▶ [Stored items from a collection]
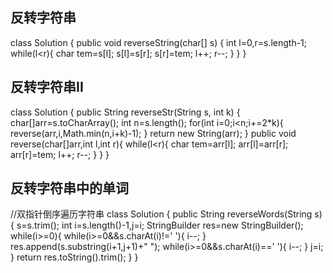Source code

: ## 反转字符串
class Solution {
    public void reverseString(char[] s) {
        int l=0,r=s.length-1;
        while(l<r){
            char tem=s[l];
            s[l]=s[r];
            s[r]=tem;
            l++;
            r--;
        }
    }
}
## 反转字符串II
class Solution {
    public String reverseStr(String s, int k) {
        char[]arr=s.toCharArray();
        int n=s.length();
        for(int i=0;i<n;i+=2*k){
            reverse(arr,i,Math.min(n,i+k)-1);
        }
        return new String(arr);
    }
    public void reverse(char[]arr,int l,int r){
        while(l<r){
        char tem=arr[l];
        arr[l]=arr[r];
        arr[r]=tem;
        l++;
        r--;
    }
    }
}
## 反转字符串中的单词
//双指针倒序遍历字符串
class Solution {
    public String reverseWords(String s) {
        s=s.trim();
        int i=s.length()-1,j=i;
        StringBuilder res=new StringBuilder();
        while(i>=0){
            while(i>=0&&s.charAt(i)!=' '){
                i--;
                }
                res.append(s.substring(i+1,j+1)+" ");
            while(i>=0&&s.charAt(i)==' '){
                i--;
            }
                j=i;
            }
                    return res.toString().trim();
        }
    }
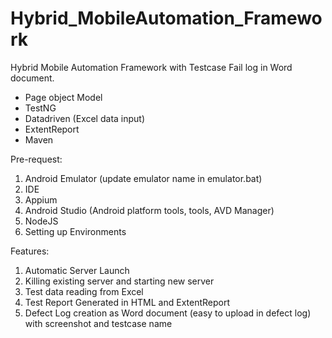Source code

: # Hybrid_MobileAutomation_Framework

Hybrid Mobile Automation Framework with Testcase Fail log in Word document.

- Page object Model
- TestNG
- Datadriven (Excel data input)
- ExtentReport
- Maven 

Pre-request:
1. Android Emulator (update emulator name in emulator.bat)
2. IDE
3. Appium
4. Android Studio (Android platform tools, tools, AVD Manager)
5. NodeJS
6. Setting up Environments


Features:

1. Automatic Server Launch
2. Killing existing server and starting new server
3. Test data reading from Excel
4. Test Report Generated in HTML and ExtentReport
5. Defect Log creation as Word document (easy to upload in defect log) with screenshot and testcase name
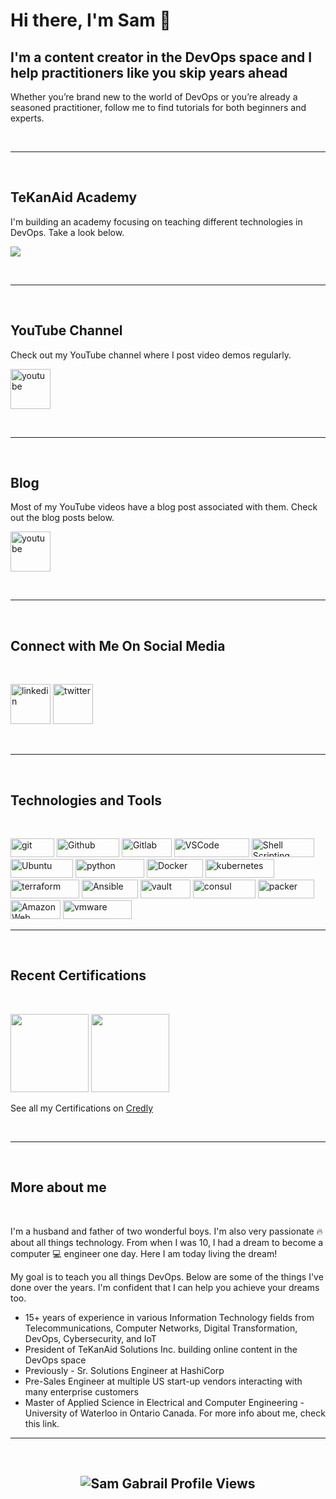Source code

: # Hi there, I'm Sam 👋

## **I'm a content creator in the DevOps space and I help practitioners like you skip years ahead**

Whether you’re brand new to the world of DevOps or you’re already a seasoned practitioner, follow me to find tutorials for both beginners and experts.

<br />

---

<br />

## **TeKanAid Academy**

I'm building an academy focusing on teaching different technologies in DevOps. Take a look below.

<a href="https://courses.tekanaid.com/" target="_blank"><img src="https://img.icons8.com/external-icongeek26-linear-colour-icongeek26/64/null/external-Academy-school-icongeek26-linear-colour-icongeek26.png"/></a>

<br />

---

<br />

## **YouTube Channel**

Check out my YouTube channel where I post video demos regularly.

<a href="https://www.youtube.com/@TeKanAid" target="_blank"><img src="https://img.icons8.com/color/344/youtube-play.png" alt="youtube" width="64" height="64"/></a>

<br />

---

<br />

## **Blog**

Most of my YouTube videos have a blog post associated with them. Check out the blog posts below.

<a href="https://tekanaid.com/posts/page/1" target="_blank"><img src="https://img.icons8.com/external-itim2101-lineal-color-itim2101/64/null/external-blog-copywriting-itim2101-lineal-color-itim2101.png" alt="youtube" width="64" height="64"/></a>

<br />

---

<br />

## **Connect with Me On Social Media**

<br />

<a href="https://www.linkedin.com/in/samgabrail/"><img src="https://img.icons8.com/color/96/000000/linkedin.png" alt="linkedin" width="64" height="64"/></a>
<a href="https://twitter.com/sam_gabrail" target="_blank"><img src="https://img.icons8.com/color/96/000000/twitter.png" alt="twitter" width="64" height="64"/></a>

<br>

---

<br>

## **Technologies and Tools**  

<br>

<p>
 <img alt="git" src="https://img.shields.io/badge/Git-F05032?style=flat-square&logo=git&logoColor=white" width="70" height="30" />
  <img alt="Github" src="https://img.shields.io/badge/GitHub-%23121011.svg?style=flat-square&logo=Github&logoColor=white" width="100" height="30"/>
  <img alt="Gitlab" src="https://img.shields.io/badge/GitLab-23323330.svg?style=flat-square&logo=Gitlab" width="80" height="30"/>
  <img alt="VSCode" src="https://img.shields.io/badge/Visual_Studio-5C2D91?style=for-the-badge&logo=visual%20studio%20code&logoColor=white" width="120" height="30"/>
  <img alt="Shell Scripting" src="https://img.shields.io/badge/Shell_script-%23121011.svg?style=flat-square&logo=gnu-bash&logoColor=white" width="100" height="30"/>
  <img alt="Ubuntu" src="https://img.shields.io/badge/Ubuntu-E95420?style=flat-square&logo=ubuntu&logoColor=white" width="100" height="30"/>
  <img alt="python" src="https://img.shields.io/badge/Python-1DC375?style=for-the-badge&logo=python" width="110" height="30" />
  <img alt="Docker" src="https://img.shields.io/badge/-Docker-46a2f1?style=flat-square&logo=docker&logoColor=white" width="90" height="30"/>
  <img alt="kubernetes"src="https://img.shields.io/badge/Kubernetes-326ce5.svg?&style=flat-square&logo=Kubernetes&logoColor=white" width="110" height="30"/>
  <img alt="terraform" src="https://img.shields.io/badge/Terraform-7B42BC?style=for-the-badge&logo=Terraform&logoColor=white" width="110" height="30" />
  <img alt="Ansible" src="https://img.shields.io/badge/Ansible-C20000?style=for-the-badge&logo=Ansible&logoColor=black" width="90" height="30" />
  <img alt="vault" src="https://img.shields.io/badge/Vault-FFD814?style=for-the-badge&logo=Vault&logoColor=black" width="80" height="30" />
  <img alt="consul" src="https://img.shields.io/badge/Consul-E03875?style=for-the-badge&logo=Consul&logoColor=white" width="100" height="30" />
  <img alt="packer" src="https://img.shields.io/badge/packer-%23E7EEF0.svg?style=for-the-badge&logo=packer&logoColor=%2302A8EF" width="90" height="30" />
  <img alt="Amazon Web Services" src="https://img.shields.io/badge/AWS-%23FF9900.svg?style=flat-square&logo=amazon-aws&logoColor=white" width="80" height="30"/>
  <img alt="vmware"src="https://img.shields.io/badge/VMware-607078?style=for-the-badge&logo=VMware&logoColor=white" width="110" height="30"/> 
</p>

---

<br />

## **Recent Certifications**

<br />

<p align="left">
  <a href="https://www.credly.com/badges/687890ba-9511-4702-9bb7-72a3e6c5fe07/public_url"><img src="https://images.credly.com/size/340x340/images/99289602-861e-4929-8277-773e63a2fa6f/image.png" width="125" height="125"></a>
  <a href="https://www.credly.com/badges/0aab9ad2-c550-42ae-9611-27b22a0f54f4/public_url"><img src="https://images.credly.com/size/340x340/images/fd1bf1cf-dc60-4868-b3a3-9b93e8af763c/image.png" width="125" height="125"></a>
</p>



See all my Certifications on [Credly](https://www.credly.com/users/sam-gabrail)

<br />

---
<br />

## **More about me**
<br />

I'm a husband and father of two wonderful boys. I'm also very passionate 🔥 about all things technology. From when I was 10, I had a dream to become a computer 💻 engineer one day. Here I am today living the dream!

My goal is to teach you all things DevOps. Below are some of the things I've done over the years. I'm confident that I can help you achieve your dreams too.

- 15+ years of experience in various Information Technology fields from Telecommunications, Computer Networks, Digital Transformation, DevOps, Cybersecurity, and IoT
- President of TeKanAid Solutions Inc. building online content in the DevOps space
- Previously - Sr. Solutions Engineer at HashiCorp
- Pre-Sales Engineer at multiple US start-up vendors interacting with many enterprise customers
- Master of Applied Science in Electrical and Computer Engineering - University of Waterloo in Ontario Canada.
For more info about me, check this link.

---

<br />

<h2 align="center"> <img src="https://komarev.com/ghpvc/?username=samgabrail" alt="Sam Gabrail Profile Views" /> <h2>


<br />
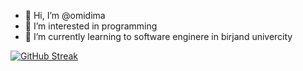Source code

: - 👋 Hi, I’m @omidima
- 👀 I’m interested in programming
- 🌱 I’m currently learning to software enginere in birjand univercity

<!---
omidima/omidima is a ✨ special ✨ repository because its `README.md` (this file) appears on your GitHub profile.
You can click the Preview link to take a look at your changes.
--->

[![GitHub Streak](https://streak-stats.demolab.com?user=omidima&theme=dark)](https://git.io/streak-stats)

▶ [Exercise] Reproduce exactly the entries from their first line through the line containing "int n=s.length();", including both, and omit any pictures.

▶ [Answer for this exercise]
Source code

: ## 反转字符串
class Solution {
    public void reverseString(char[] s) {
        int l=0,r=s.length-1;
        while(l<r){
            char tem=s[l];
            s[l]=s[r];
            s[r]=tem;
            l++;
            r--;
        }
    }
}
## 反转字符串II
class Solution {
    public String reverseStr(String s, int k) {
        char[]arr=s.toCharArray();
        int n=s.length();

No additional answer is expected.